Nel nostro gergo foucauldiano quando si dice Nazareth si intende tutto ciò che attiene alla vita quotidiana: il lavoro, le relazioni, l’ambiente di vita…
Oggi voglio parlarvi delle nostre vicine di casa.
Quando ci siamo trasferite qui, quasi 6 anni fa, il commento della nostra dirimpettaia è stato: “ Accidenti (è un eufemismo…), delle monache che vengono qui ad abitare, allora non posso più dire le parolacce!!!”. In effetti questa donna, all’apparenza piuttosto brusca e burbera ha un linguaggio alquanto … “sciolto”, ma ha un cuor grande. Quando cuciniamo la pizza o una torta e gliene offriamo un pezzo, puntualmente ci ritorna indietro moltiplicato in qualcosa d’altro.
Pur essendo separata dal marito, che la aveva fatta alquanto soffrire, quando questi si è ammalato, lo ha assistito fino alla fine, andando ogni giorno a casa sua per preparargli i pasti e lavargli gli indumenti. Quando non si sente bene mi chiama per misurarle la pressione e la glicemia. Mi confidava che quando lei morirà vorrà essere cremata e la cassetta delle ceneri dovrà essere messa nella tomba del marito “perché voglio rompergli le scatole per l’eternità”.

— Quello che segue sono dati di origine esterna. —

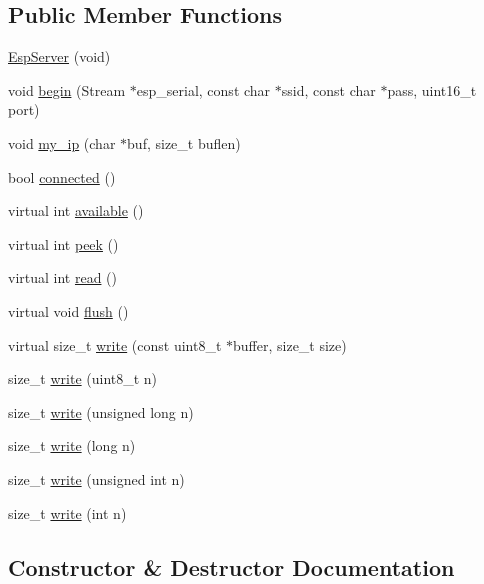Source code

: \subsection*{Public Member Functions}
\begin{DoxyCompactItemize}
\item 
\mbox{\hyperlink{class_esp_server_aa852bdd3db81410e2b71cafa8adb5c79}{Esp\+Server}} (void)
\item 
void \mbox{\hyperlink{class_esp_server_a1d8682ca0934af03639311e23a71283f}{begin}} (Stream $\ast$esp\+\_\+serial, const char $\ast$ssid, const char $\ast$pass, uint16\+\_\+t port)
\item 
void \mbox{\hyperlink{class_esp_server_a01953c4cc039c37f94dc3e1057126abb}{my\+\_\+ip}} (char $\ast$buf, size\+\_\+t buflen)
\item 
bool \mbox{\hyperlink{class_esp_server_a59fc494d53391b27e2fd75cb750690d9}{connected}} ()
\item 
virtual int \mbox{\hyperlink{class_esp_server_a4549a76725f2e4c013e4d57018366109}{available}} ()
\item 
virtual int \mbox{\hyperlink{class_esp_server_a9040fa1d479d71edf3a826f4691c35c4}{peek}} ()
\item 
virtual int \mbox{\hyperlink{class_esp_server_aaab5dab5b969a87f538242e524431637}{read}} ()
\item 
virtual void \mbox{\hyperlink{class_esp_server_adac116554b543b7c4228c018a85882f5}{flush}} ()
\item 
virtual size\+\_\+t \mbox{\hyperlink{class_esp_server_a7c66fc8d559f4956d4ccea196299bca7}{write}} (const uint8\+\_\+t $\ast$buffer, size\+\_\+t size)
\item 
size\+\_\+t \mbox{\hyperlink{class_esp_server_af32c245c813bbadb566538bba418b0fe}{write}} (uint8\+\_\+t n)
\item 
size\+\_\+t \mbox{\hyperlink{class_esp_server_a0ba52a995edf9b6c2cdf3d396be84ff1}{write}} (unsigned long n)
\item 
size\+\_\+t \mbox{\hyperlink{class_esp_server_a3cfec102ee6f58a2f7e617999ce9f5bb}{write}} (long n)
\item 
size\+\_\+t \mbox{\hyperlink{class_esp_server_a2d9bc6ac05e45a7023be3cd1ca224407}{write}} (unsigned int n)
\item 
size\+\_\+t \mbox{\hyperlink{class_esp_server_a22e7ab55e0aa268cff5b48e763429ec3}{write}} (int n)
\end{DoxyCompactItemize}


\subsection{Constructor \& Destructor Documentation}
\mbox{\label{class_esp_server_aa852bdd3db81410e2b71cafa8adb5c79}} 
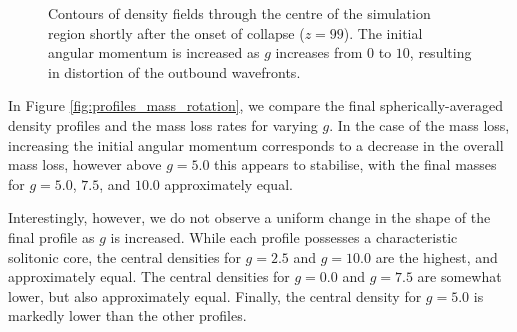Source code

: \documentclass[a4paper,11pt]{article}
\begin{document}
\begin{figure}[!htb]
\endminipage\hfill
\caption{Contours of density fields through the centre of the simulation region shortly after the onset of collapse ($z=99$). The initial angular momentum is increased as $g$ increases from $0$ to $10$, resulting in distortion of the outbound wavefronts.}
\label{fig:rotation_contours}
\end{figure}

In Figure \ref{fig:profiles_mass_rotation}, we compare the final spherically-averaged density profiles and the mass loss rates for varying $g$. In the case of the mass loss, increasing the initial angular momentum corresponds to a decrease in the overall mass loss, however above $g = 5.0$ this appears to stabilise, with the final masses for $g = 5.0$, $7.5$, and $10.0$ approximately equal. 

Interestingly, however, we do not observe a uniform change in the shape of the final profile as $g$ is increased. While each profile possesses a characteristic solitonic core, the central densities for $g = 2.5$ and $g = 10.0$ are the highest, and approximately equal. The central densities for $g = 0.0$ and $g = 7.5$ are somewhat lower, but also approximately equal. Finally, the central density for $g = 5.0$ is markedly lower than the other profiles.  
\end{document}
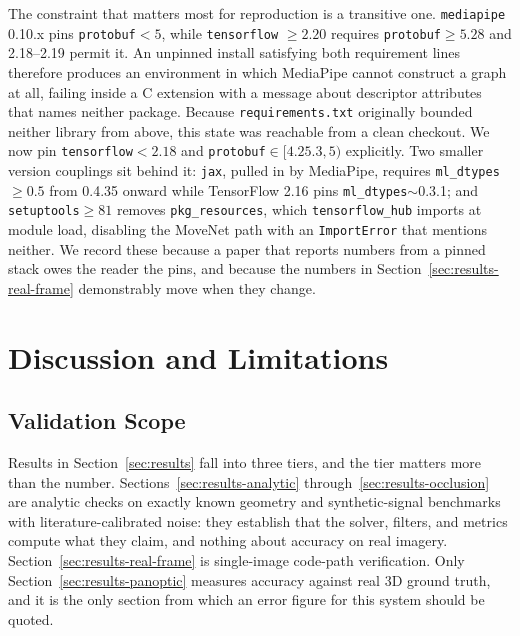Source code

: \documentclass[conference]{IEEEtran}
\begin{document}
The constraint that matters most for reproduction is a transitive one.
\texttt{mediapipe} 0.10.x pins \texttt{protobuf}$<5$, while
\texttt{tensorflow} $\geq 2.20$ requires \texttt{protobuf}$\geq 5.28$ and
2.18--2.19 permit it. An unpinned install satisfying both requirement
lines therefore produces an environment in which MediaPipe cannot
construct a graph at all, failing inside a C extension with a message
about descriptor attributes that names neither package. Because
\texttt{requirements.txt} originally bounded neither library from above,
this state was reachable from a clean checkout. We now pin
\texttt{tensorflow}$<2.18$ and \texttt{protobuf}$\in[4.25.3,5)$
explicitly. Two smaller version couplings sit behind it: \texttt{jax},
pulled in by MediaPipe, requires \texttt{ml\_dtypes}$\geq0.5$ from 0.4.35
onward while TensorFlow 2.16 pins \texttt{ml\_dtypes}$\sim$0.3.1; and
\texttt{setuptools}$\geq81$ removes \texttt{pkg\_resources}, which
\texttt{tensorflow\_hub} imports at module load, disabling the MoveNet
path with an \texttt{ImportError} that mentions neither. We record these
because a paper that reports numbers from a pinned stack owes the reader
the pins, and because the numbers in
Section~\ref{sec:results-real-frame} demonstrably move when they change.

\section{Discussion and Limitations}
\label{sec:limitations}

\subsection{Validation Scope}
\label{sec:dataset-access}
Results in Section~\ref{sec:results} fall into three tiers, and the tier
matters more than the number. Sections~\ref{sec:results-analytic}
through~\ref{sec:results-occlusion} are analytic checks on exactly known
geometry and synthetic-signal benchmarks with literature-calibrated
noise: they establish that the solver, filters, and metrics compute what
they claim, and nothing about accuracy on real imagery.
Section~\ref{sec:results-real-frame} is single-image code-path
verification. Only Section~\ref{sec:results-panoptic} measures accuracy
against real 3D ground truth, and it is the only section from which an
error figure for this system should be quoted.
\end{document}
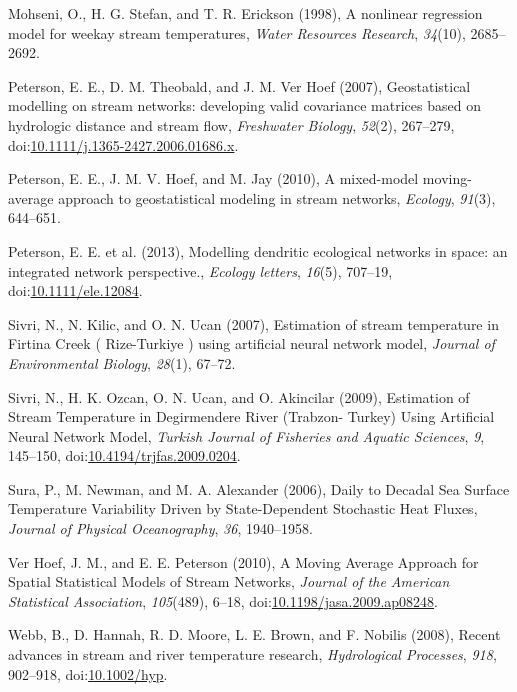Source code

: \hypertarget{ref-Mohseni1998}{}
Mohseni, O., H. G. Stefan, and T. R. Erickson (1998), A nonlinear
regression model for weekay stream temperatures, \emph{Water Resources
Research}, \emph{34}(10), 2685--2692.

\hypertarget{ref-Peterson2007}{}
Peterson, E. E., D. M. Theobald, and J. M. Ver Hoef (2007),
Geostatistical modelling on stream networks: developing valid covariance
matrices based on hydrologic distance and stream flow, \emph{Freshwater
Biology}, \emph{52}(2), 267--279,
doi:\href{https://doi.org/10.1111/j.1365-2427.2006.01686.x}{10.1111/j.1365-2427.2006.01686.x}.

\hypertarget{ref-Peterson2010}{}
Peterson, E. E., J. M. V. Hoef, and M. Jay (2010), A mixed-model
moving-average approach to geostatistical modeling in stream networks,
\emph{Ecology}, \emph{91}(3), 644--651.

\hypertarget{ref-Peterson2013}{}
Peterson, E. E. et al. (2013), Modelling dendritic ecological networks
in space: an integrated network perspective., \emph{Ecology letters},
\emph{16}(5), 707--19,
doi:\href{https://doi.org/10.1111/ele.12084}{10.1111/ele.12084}.

\hypertarget{ref-Sivri2007}{}
Sivri, N., N. Kilic, and O. N. Ucan (2007), Estimation of stream
temperature in Firtina Creek ( Rize-Turkiye ) using artificial neural
network model, \emph{Journal of Environmental Biology}, \emph{28}(1),
67--72.

\hypertarget{ref-Sivri2009}{}
Sivri, N., H. K. Ozcan, O. N. Ucan, and O. Akincilar (2009), Estimation
of Stream Temperature in Degirmendere River (Trabzon- Turkey) Using
Artificial Neural Network Model, \emph{Turkish Journal of Fisheries and
Aquatic Sciences}, \emph{9}, 145--150,
doi:\href{https://doi.org/10.4194/trjfas.2009.0204}{10.4194/trjfas.2009.0204}.

\hypertarget{ref-Sura2006}{}
Sura, P., M. Newman, and M. A. Alexander (2006), Daily to Decadal Sea
Surface Temperature Variability Driven by State-Dependent Stochastic
Heat Fluxes, \emph{Journal of Physical Oceanography}, \emph{36},
1940--1958.

\hypertarget{ref-VerHoef2010}{}
Ver Hoef, J. M., and E. E. Peterson (2010), A Moving Average Approach
for Spatial Statistical Models of Stream Networks, \emph{Journal of the
American Statistical Association}, \emph{105}(489), 6--18,
doi:\href{https://doi.org/10.1198/jasa.2009.ap08248}{10.1198/jasa.2009.ap08248}.

\hypertarget{ref-Webb2008}{}
Webb, B., D. Hannah, R. D. Moore, L. E. Brown, and F. Nobilis (2008),
Recent advances in stream and river temperature research,
\emph{Hydrological Processes}, \emph{918}, 902--918,
doi:\href{https://doi.org/10.1002/hyp}{10.1002/hyp}.

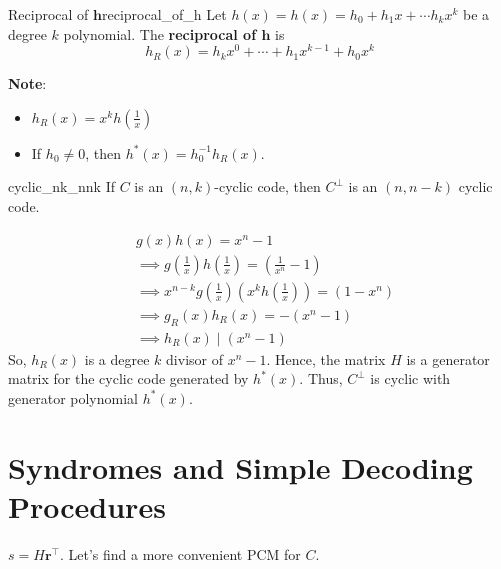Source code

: \begin{Definition}{Reciprocal of $\symbf{h}$}{reciprocal_of_h}
    Let $ h(x)=h(x)=h_{0}+h_{1} x+\cdots h_k x^{k} $ be a degree $ k $
    polynomial. The \textbf{reciprocal of $\symbf{h}$} is
    \[ h_{R}(x)=h_k x^{0}+\cdots+h_{1}x^{k-1}+h_{0}x^{k} \]
\end{Definition}

\textbf{Note}:
\begin{itemize}
    \item $ h_R(x)=x^k h\left( \frac{1}{x} \right) $
    \item If $ h_0\neq 0 $, then $ h^*(x)=h_{0}^{-1}h_R(x) $.
\end{itemize}

\begin{Theorem}{}{cyclic_nk_nnk}
    If $ C $ is an $ (n,k) $-cyclic code, then $ C^{\perp} $ is an
    $ (n,n-k) $ cyclic code.
\end{Theorem}

\begin{Proof}{}{}
    \begin{align*}
         & g(x)h(x)=x^n-1                                                                                   \\
         & \implies g\left( \frac{1}{x} \right)h\left( \frac{1}{x}  \right)= \left( \frac{1}{x^n}-1 \right) \\
         & \implies x^{n-k}g\left( \frac{1}{x}  \right)\left( x^k h\left( \frac{1}{x} \right) \right)=
        (1-x^n)                                                                                             \\
         & \implies g_R(x)h_R(x)=-(x^n-1)                                                                   \\
         & \implies h_R(x)\mid (x^n-1)
    \end{align*}
    So, $ h_R(x) $ is a degree $ k $ divisor of $ x^n-1 $. Hence, the matrix
    $ H $ is a generator matrix for the cyclic code generated by $ h^*(x) $.
    Thus, $ C^{\perp} $ is cyclic with generator polynomial $ h^*(x) $.
\end{Proof}

\section{Syndromes and Simple Decoding Procedures}
$ s=H\symbf{r}^\top $. Let's find a more convenient PCM for $ C $.

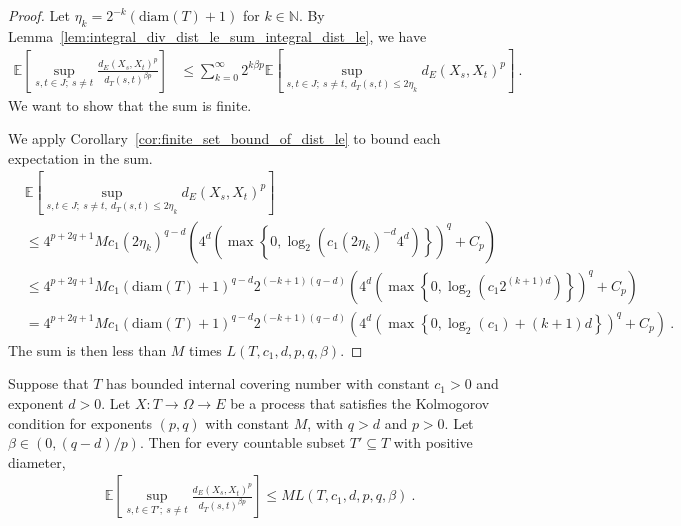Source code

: \begin{proof}
Let $\eta_k = 2^{-k}(\mathrm{diam}(T) + 1)$ for $k \in \mathbb{N}$.
By Lemma~\ref{lem:integral_div_dist_le_sum_integral_dist_le}, we have
\begin{align*}
  \mathbb{E}\left[ \sup_{s, t \in J;\: s \ne t} \frac{d_E(X_s, X_t)^p}{d_T(s, t)^{\beta p}} \right]
  &\le \sum_{k=0}^\infty 2^{k \beta p} \mathbb{E}\left[ \sup_{s, t \in J;\: s \ne t, \: d_T(s, t) \le 2 \eta_k} d_E(X_s, X_t)^p \right]
  \: .
\end{align*}
We want to show that the sum is finite.

We apply Corollary~\ref{cor:finite_set_bound_of_dist_le} to bound each expectation in the sum.
\begin{align*}
  &\mathbb{E}\left[ \sup_{s, t \in J;\: s \ne t, \: d_T(s, t) \le 2 \eta_k} d_E(X_s, X_t)^p \right]
  \\
  &\le 4^{p+2q+1} M c_1 (2 \eta_k)^{q-d} \left(4^d \left(\max\left\{0, \log_2 \left(c_1 (2 \eta_k)^{-d} 4^d \right) \right\} \right)^q
    + C_p\right)
  \\
  &\le 4^{p+2q+1} M c_1 (\mathrm{diam}(T)+1)^{q-d} 2^{(-k + 1)(q-d)} \left(4^d \left(\max\left\{0, \log_2 \left(c_1 2^{(k + 1)d} \right) \right\} \right)^q
    + C_p\right)
  \\
  &= 4^{p+2q+1} M c_1 (\mathrm{diam}(T)+1)^{q-d} 2^{(-k + 1)(q-d)} \left(4^d \left(\max\left\{0, \log_2(c_1) + (k + 1)d \right\} \right)^q
    + C_p\right)
  \: .
\end{align*}
The sum is then less than $M$ times $L(T, c_1, d, p, q, \beta)$.
\end{proof}


\begin{theorem}\label{thm:countable_set_bound}
  \leanok
Suppose that $T$ has bounded internal covering number with constant $c_1>0$ and exponent $d > 0$.
Let $X : T \to \Omega \to E$ be a process that satisfies the Kolmogorov condition for exponents $(p,q)$ with constant $M$, with $q > d$ and $p > 0$.
Let $\beta \in(0, (q - d)/p)$.
Then for every countable subset $T' \subseteq T$ with positive diameter,
\begin{align*}
  \mathbb{E}\left[ \sup_{s, t \in T';\: s \ne t} \frac{d_E(X_s, X_t)^p}{d_T(s, t)^{\beta p}} \right]
  \le M L(T, c_1, d, p, q, \beta)
  \: .
\end{align*}
\end{theorem}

La vicina del piano di sopra, figlia di una famiglia molto numerosa, ha passato la sua infanzia in un collegio, conservandone, stranamente, un ricordo meraviglioso e grande affetto e stima per le suore che l’hanno educata e fatta studiare. Per lei la nostra presenza è stata fonte di gioia e rassicurazione. A 90 anni conservava ancora la capacità di stupirsi e di cogliere il positivo delle situazioni. Se ne è andata da pochi giorni e sentendo la morte avvicinarsi chiedeva con insistenza delle presenze accanto a sé, che colmassero quel senso di solitudine infinita. Sia noi che le altre vicine di casa abbiamo cercato di starle vicino per quanto possibile, pur sapendo che quel passaggio avrebbe dovuto attraversarlo da sola…
Poi c’è la signora del terzo piano, rimasta vedova nel giro di una settimana durante i primi mesi del Covid. È una donna coraggiosa e molto socievole, pur essendo legatissima a suo marito, ha preso in mano la sua vita, curando i nipoti quando necessario, partecipando al gruppo anziani della parrocchia, aiutando le vicine fino a rendersi disponibile a fare iniezioni a chi ne avesse bisogno. Dice che le giornate sono lunghe e per vincere la solitudine si è aperta agli altri.
All’ultimo piano c’è un’altra nostra amica, anche lei rimasta vedova da poco. Una piccola sorella la va a visitare regolarmente. Con suo marito facevano una bella coppia, si volevano molto bene, senza grandi discorsi, ma con la fedeltà, il rispetto e la stima di 60 anni di matrimonio. La mattina uscivano insieme, mano nella mano, per comprare il giornale e io li salutavo dicendo che mi sembravano due fidanzatini. Ne erano orgogliosi.
Al quarto piano c’è l’altra signora napoletana che a Pasqua ci porta la “pastiera” farcita di ricotta e grano cotto, specialità del suo paese. Per due mesi ci sono stati lavori di ristrutturazione del suo appartamento e alla conclusione, per scusarsi del disturbo creato, ha portato una pastiera a tutti i vicini.
Con queste signore, una piccola sorella aveva iniziato a proporre un momento di preghiera in quaresima e in avvento: lettura del Vangelo, risonanze, un canto e la preghiera del Padre Nostro.
Con il Covid tutto si è interrotto, ma dall’anno scorso gli incontri sono ripresi, con scadenza mensile. Sono incontri semplici, di condivisione della fede, senza pretese di grandi discorsi teologici.
Così come condividiamo la vita, le fette di torta o le visite di compagnia, così condividiamo la nostra fede in Gesù Cristo e la gioia che ci dà la parola del Vangelo.
Questo dà frutti di serenità e armonia nel vicinato.